Across rural South Carolina the same quiet challenge repeats: talented people leave, populations age, and small communities struggle to recruit the teachers, nurses, and young professionals that keep them vibrant. Other places try to reverse the trend by writing checks. Project Hometown SC makes a different wager — that telling a community's story well enough will make people want to be part of it.
What it is
Project Hometown SC is a two-year initiative (2026–2027) working in Hartsville, Cheraw, and Walterboro. It is funded through the Southeast Crescent Regional Commission under its State Economic and Infrastructure Development (SEID) program, with a total budget of $400,000 — $305,000 in federal funds matched by $95,000 locally. Main Street South Carolina leads the effort in partnership with RGI and the South Carolina Office of Rural Health.
The model was proven in miniature by RGI's Cheraw Remote pilot, which drew 100+ relocation inquiries on roughly $1,500 of ad spend. Project Hometown SC is built to make that personal, story-driven approach scalable and lasting.
The model: ambassadors, apprentices, partners
The initiative runs across five coordinated workstreams, but its engine is local people. Fifteen Hometown Ambassadors — five per town — are trusted residents trained to welcome newcomers, answer relocation inquiries personally, and lead community tours. Three paid Storytelling Apprentices, one per town, spend eighteen months learning photography and digital storytelling alongside professional storytellers, each building a portfolio of fifty or more community stories and leaving behind durable local capacity.

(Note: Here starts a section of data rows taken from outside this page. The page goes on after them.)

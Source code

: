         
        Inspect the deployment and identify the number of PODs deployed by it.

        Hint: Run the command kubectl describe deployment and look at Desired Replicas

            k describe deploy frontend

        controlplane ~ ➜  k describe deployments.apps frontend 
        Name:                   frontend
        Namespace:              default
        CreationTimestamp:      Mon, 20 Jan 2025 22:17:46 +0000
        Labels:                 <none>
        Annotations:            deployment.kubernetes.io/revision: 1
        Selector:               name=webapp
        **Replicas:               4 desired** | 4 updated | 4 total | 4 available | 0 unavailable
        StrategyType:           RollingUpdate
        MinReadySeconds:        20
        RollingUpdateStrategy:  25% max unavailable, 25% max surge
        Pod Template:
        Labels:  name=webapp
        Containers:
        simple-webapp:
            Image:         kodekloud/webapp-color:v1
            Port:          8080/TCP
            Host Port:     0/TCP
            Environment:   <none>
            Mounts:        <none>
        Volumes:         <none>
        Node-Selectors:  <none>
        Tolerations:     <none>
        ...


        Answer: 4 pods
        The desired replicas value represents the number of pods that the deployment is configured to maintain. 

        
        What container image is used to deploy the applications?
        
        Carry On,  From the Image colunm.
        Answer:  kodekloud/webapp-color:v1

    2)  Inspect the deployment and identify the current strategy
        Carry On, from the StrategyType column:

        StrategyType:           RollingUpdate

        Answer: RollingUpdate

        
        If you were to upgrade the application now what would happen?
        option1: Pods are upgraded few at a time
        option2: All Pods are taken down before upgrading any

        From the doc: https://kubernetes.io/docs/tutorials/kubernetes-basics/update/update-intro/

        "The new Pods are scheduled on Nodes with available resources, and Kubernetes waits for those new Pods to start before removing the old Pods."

RGI serves as the project's day-to-day manager — coordinating partners, recruitment, microsites, lead-tracking systems, and the housing-access module — keeping storytelling, ambassadors, healthcare recruiting, and relocation follow-up moving as one program.
A broad coalition
Project Hometown SC is backed by the City of Hartsville, the Town of Cheraw, the City of Walterboro, the Pee Dee Council of Governments, Darlington County Economic Development and School District, the Community Foundation for a Better Hartsville, the Municipal Association of South Carolina, and healthcare partners including the SC Office of Rural Health, CareSouth Carolina, and Genesis Healthcare.